Abstract
The patient medical record contains a wealth of information consisting of prior observations, interpretations, and interventions that need to be interpreted and applied towards decisions regarding current patient care. Given the time constraints and the large—often extraneous—amount of data available, clinicians are tasked with the challenge of performing a comprehensive review of how a disease progresses in individual patients. To facilitate this process, we demonstrate a neuro-oncology workstation that assists in structuring and visualizing medical data to promote an evidence-based approach for understanding a patient’s record. The workstation consists of three components: 1) a structuring tool that incorporates natural language processing to assist with the extraction of problems, findings, and attributes for structuring observations, events, and inferences stated within medical reports; 2) a data modeling tool that provides a comprehensive and consistent representation of concepts for the disease-specific domain; and 3) a visual workbench for visualizing, navigating, and querying the structured data to enable retrieval of relevant portions of the patient record. We discuss this workstation in the context of reviewing cases of glioblastoma multiforme patients.
General Terms: Management, Documentation, Design, Standardization
1. INTRODUCTION
The patient record is an amalgamation of a variety of reports written by different authors in multiple departments and institutions that capture descriptions of prior observations, interpretations, and interventions.
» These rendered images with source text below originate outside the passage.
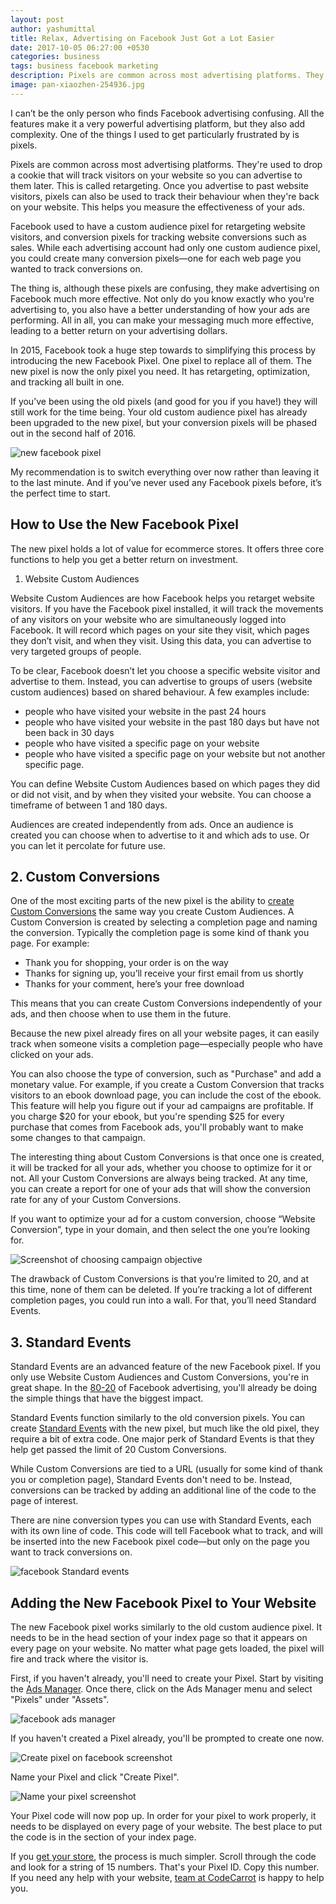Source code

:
 ```yaml
---
layout: post
author: yashumittal
title: Relax, Advertising on Facebook Just Got a Lot Easier
date: 2017-10-05 06:27:00 +0530
categories: business
tags: business facebook marketing
description: Pixels are common across most advertising platforms. They're used to drop a cookie that will track visitors on your website so you can advertise to them later.
image: pan-xiaozhen-254936.jpg
---
```


I can’t be the only person who finds Facebook advertising confusing. All the features make it a very powerful advertising platform, but they also add complexity. One of the things I used to get particularly frustrated by is pixels.

Pixels are common across most advertising platforms. They're used to drop a cookie that will track visitors on your website so you can advertise to them later. This is called retargeting. Once you advertise to past website visitors, pixels can also be used to track their behaviour when they're back on your website. This helps you measure the effectiveness of your ads.

Facebook used to have a custom audience pixel for retargeting website visitors, and conversion pixels for tracking website conversions such as sales. While each advertising account had only one custom audience pixel, you could create many conversion pixels—one for each web page you wanted to track conversions on.

The thing is, although these pixels are confusing, they make advertising on Facebook much more effective. Not only do you know exactly who you're advertising to, you also have a better understanding of how your ads are performing. All in all, you can make your messaging much more effective, leading to a better return on your advertising dollars.

In 2015, Facebook took a huge step towards to simplifying this process by introducing the new Facebook Pixel. One pixel to replace all of them. The new pixel is now the only pixel you need. It has retargeting, optimization, and tracking all built in one.

If you’ve been using the old pixels (and good for you if you have!) they will still work for the time being. Your old custom audience pixel has already been upgraded to the new pixel, but your conversion pixels will be phased out in the second half of 2016.

![new facebook pixel](//blog.codecarrot.net/images/New_Facebook_Pixel.png)

My recommendation is to switch everything over now rather than leaving it to the last minute. And if you’ve never used any Facebook pixels before, it’s the perfect time to start.

## How to Use the New Facebook Pixel

The new pixel holds a lot of value for ecommerce stores. It offers three core functions to help you get a better return on investment.

1. Website Custom Audiences

Website Custom Audiences are how Facebook helps you retarget website visitors. If you have the Facebook pixel installed, it will track the movements of any visitors on your website who are simultaneously logged into Facebook. It will record which pages on your site they visit, which pages they don’t visit, and when they visit. Using this data, you can advertise to very targeted groups of people.

To be clear, Facebook doesn’t let you choose a specific website visitor and advertise to them. Instead, you can advertise to groups of users (website custom audiences) based on shared behaviour. A few examples include:

* people who have visited your website in the past 24 hours
* people who have visited your website in the past 180 days but have not been back in 30 days
* people who have visited a specific page on your website
* people who have visited a specific page on your website but not another specific page.

You can define Website Custom Audiences based on which pages they did or did not visit, and by when they visited your website. You can choose a timeframe of between 1 and 180 days.

Audiences are created independently from ads. Once an audience is created you can choose when to advertise to it and which ads to use. Or you can let it percolate for future use.

## 2. Custom Conversions

One of the most exciting parts of the new pixel is the ability to [create Custom Conversions](//www.facebook.com/business/help/780705975381000) the same way you create Custom Audiences. A Custom Conversion is created by selecting a completion page and naming the conversion. Typically the completion page is some kind of thank you page. For example:

* Thank you for shopping, your order is on the way
* Thanks for signing up, you’ll receive your first email from us shortly
* Thanks for your comment, here’s your free download

This means that you can create Custom Conversions independently of your ads, and then choose when to use them in the future.

Because the new pixel already fires on all your website pages, it can easily track when someone visits a completion page—especially people who have clicked on your ads.

You can also choose the type of conversion, such as "Purchase" and add a monetary value. For example, if you create a Custom Conversion that tracks visitors to an ebook download page, you can include the cost of the ebook. This feature will help you figure out if your ad campaigns are profitable. If you charge $20 for your ebook, but you're spending $25 for every purchase that comes from Facebook ads, you'll probably want to make some changes to that campaign.

The interesting thing about Custom Conversions is that once one is created, it will be tracked for all your ads, whether you choose to optimize for it or not. All your Custom Conversions are always being tracked. At any time, you can create a report for one of your ads that will show the conversion rate for any of your Custom Conversions.

If you want to optimize your ad for a custom conversion, choose “Website Conversion”, type in your domain, and then select the one you’re looking for.

![Screenshot of choosing campaign objective](//blog.codecarrot.net/images/Facebook_choose_objective.png)

The drawback of Custom Conversions is that you’re limited to 20, and at this time, none of them can be deleted. If you’re tracking a lot of different completion pages, you could run into a wall. For that, you’ll need Standard Events.

## 3. Standard Events

Standard Events are an advanced feature of the new Facebook pixel. If you only use Website Custom Audiences and Custom Conversions, you're in great shape. In the [80-20](//en.wikipedia.org/wiki/Pareto_principle) of Facebook advertising, you'll already be doing the simple things that have the biggest impact.

Standard Events function similarly to the old conversion pixels. You can create [Standard Events](//www.facebook.com/business/a/add-pixel-standard-events) with the new pixel, but much like the old pixel, they require a bit of extra code. One major perk of Standard Events is that they help get passed the limit of 20 Custom Conversions.

While Custom Conversions are tied to a URL (usually for some kind of thank you or completion page), Standard Events don't need to be. Instead, conversions can be tracked by adding an additional line of the code to the page of interest.

There are nine conversion types you can use with Standard Events, each with its own line of code. This code will tell Facebook what to track, and will be inserted into the new Facebook pixel code—but only on the page you want to track conversions on.

![facebook Standard events](//blog.codecarrot.net/images/Facebook_Standard_Events.png)

## Adding the New Facebook Pixel to Your Website

The new Facebook pixel works similarly to the old custom audience pixel. It needs to be in the head section of your index page so that it appears on every page on your website. No matter what page gets loaded, the pixel will fire and track where the visitor is.

First, if you haven't already, you'll need to create your Pixel. Start by visiting the [Ads Manager](//www.facebook.com/ads/manager/account/). Once there, click on the Ads Manager menu and select "Pixels" under "Assets".

![facebook ads manager](//blog.codecarrot.net/images/facebook_Ads_Manager.png)

If you haven't created a Pixel already, you'll be prompted to create one now.

![Create pixel on facebook screenshot](//blog.codecarrot.net/images/Create_pixel_on_facebook.png)

Name your Pixel and click "Create Pixel".

![Name your pixel screenshot](//blog.codecarrot.net/images/Name_your_pixel_in_facebook.png)

Your Pixel code will now pop up. In order for your pixel to work properly, it needs to be displayed on every page of your website. The best place to put the code is in the <head></head> section of your index page.

If you [get your store](//codecarrot.net/), the process is much simpler. Scroll through the code and look for a string of 15 numbers. That's your Pixel ID. Copy this number. If you need any help with your website, [team at CodeCarrot](//codecarrot.net/) is happy to help you.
An appropriate review of a patient’s medical record often requires that a physician sift through multiple clinical documents while mentally noting issues related to what the findings were, the chronology of events, spatial/temporal patterns of disease progression, the effects of interventions, and the possible causal lines of explanation of observed findings. The physician also needs to filter out those pieces of information not related to the current clinical context of care. Given the time constraints, data complexity, and data volume associated with chronic patient cases as in oncology, a complete review of a patient’s chart is in reality rarely performed. The inability to perform a thorough review may negatively impact patient care in several ways: lack of coordination among caregivers, poor integration of examination results for diagnosis, initiation of treatments before a definitive diagnosis, administration of inappropriate therapies, and/or the performance of redundant and unnecessary studies [1]. In current practice, source medical reports are delivered directly to caregivers, placing the burden on physicians to extract relevant information and to create a mental information model for each patient. This task becomes increasingly difficult for complex cases. In other investigative disciplines such as law, for example, a large amount of effort is put into systematically conditioning, procuring, and linking of data items in some logical way before critical judgments are made. In medicine, much of this process is tasked to the individual physician. However, like a lawyer who has only a limited amount of time to present his case, a physician only has a limited time to digest all the implications of various forms of medical evidence. Clearly, a new paradigm for management of patient medical data is needed.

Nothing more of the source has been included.